-------- Task material --------

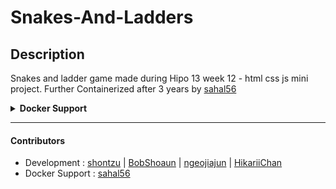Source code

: # Snakes-And-Ladders


## Description
Snakes and ladder game made during Hipo 13 week 12 - html css js mini project.
Further Containerized after 3 years by [sahal56](https://github.com/sahal56)


<details>
  <summary> <b> Docker Support </b> </summary>

  ---
  ## Building ⚙️🛠️
  - Building Docker Image
  ```sh
  $ docker build -t <image-name> .
  ```

  - List Docker Images
  ```sh
  $ docker images
  ```
  
  - Save Docker Image Locally
  ```sh
  $ docker save <image-name:tag> -o <./path/image-name.tar>
  ```

  - Save/Push Docker Image to Docker Hub
  ```sh
  $ docker push <user-name/image-name>
  ```
  
  ---
  ## Running 🚀
  - Run Docker Image
  ```sh
  $ docker run -d -p 80:8080 sahal56/snakes-ladders-distroless:latest
  ```
  > port mapping: -p <host-port>:<container-port>

  - List Docker Running Containers
  ```sh
  $ docker ps
  ```
  > docker ps -a : for all/stopped containers]

  ---
  ## YAY It Works !!! ✨✨✨
  - Visit at [localhost:80](http://localhost:80)

  #### Screensots



</details>

---
#### Contributors
- Development : [shontzu](https://github.com/shontzu) | [BobShoaun](https://github.com/BobShoaun) | [ngeojiajun](https://github.com/ngeojiajun) | [HikariiChan](https://github.com/HikariiChan)
- Docker Support : [sahal56](https://github.com/sahal56)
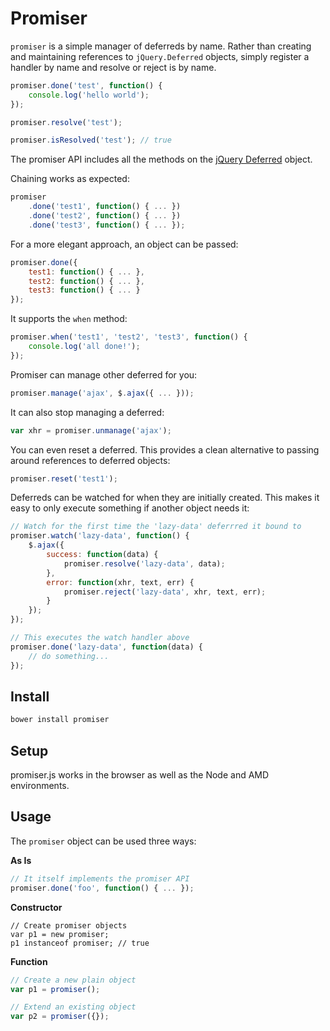 # Promiser

`promiser` is a simple manager of deferreds by name. Rather than creating and maintaining references to `jQuery.Deferred` objects, simply register a handler by name and resolve or reject is by name.

```javascript
promiser.done('test', function() {
    console.log('hello world');
});

promiser.resolve('test');

promiser.isResolved('test'); // true
```

The promiser API includes all the methods on the [jQuery Deferred](http://api.jquery.com/category/deferred-object/) object.

Chaining works as expected:

```javascript
promiser
    .done('test1', function() { ... })
    .done('test2', function() { ... })
    .done('test3', function() { ... });
```

For a more elegant approach, an object can be passed:

```javascript
promiser.done({
    test1: function() { ... },
    test2: function() { ... },
    test3: function() { ... }
});
```

It supports the `when` method:

```javascript
promiser.when('test1', 'test2', 'test3', function() {
    console.log('all done!');
});
```

Promiser can manage other deferred for you:

```javascript
promiser.manage('ajax', $.ajax({ ... }));
```

It can also stop managing a deferred:

```javascript
var xhr = promiser.unmanage('ajax');
```

You can even reset a deferred. This provides a clean alternative to passing around references to deferred objects:

```javascript
promiser.reset('test1');
```

Deferreds can be watched for when they are initially created. This makes it easy to only execute something if another object needs it:

```javascript
// Watch for the first time the 'lazy-data' deferrred it bound to
promiser.watch('lazy-data', function() {
    $.ajax({
        success: function(data) {
            promiser.resolve('lazy-data', data);
        },
        error: function(xhr, text, err) {
            promiser.reject('lazy-data', xhr, text, err);
        }
    });
});

// This executes the watch handler above
promiser.done('lazy-data', function(data) {
    // do something...
});
```

## Install

```bash
bower install promiser
```

## Setup

promiser.js works in the browser as well as the Node and AMD environments.

## Usage

The `promiser` object can be used three ways:

**As Is**

```javascript
// It itself implements the promiser API
promiser.done('foo', function() { ... });
```

**Constructor**

```javscript
// Create promiser objects
var p1 = new promiser;
p1 instanceof promiser; // true
```

**Function**

```javascript
// Create a new plain object
var p1 = promiser();

// Extend an existing object
var p2 = promiser({});
```
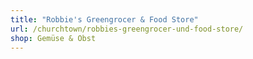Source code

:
 ```yaml
---
title: "Robbie's Greengrocer & Food Store"
url: /churchtown/robbies-greengrocer-und-food-store/
shop: Gemüse & Obst
---
```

--------

What you will do:
Reproduce, word for word, every line from the start of the records down to and including the line with "- List Docker Images"; skip the pictures.

Response:
Source code

: # Snakes-And-Ladders


## Description
Snakes and ladder game made during Hipo 13 week 12 - html css js mini project.
Further Containerized after 3 years by [sahal56](https://github.com/sahal56)


<details>
  <summary> <b> Docker Support </b> </summary>

  ---
  ## Building ⚙️🛠️
  - Building Docker Image
  ```sh
  $ docker build -t <image-name> .
  ```

  - List Docker Images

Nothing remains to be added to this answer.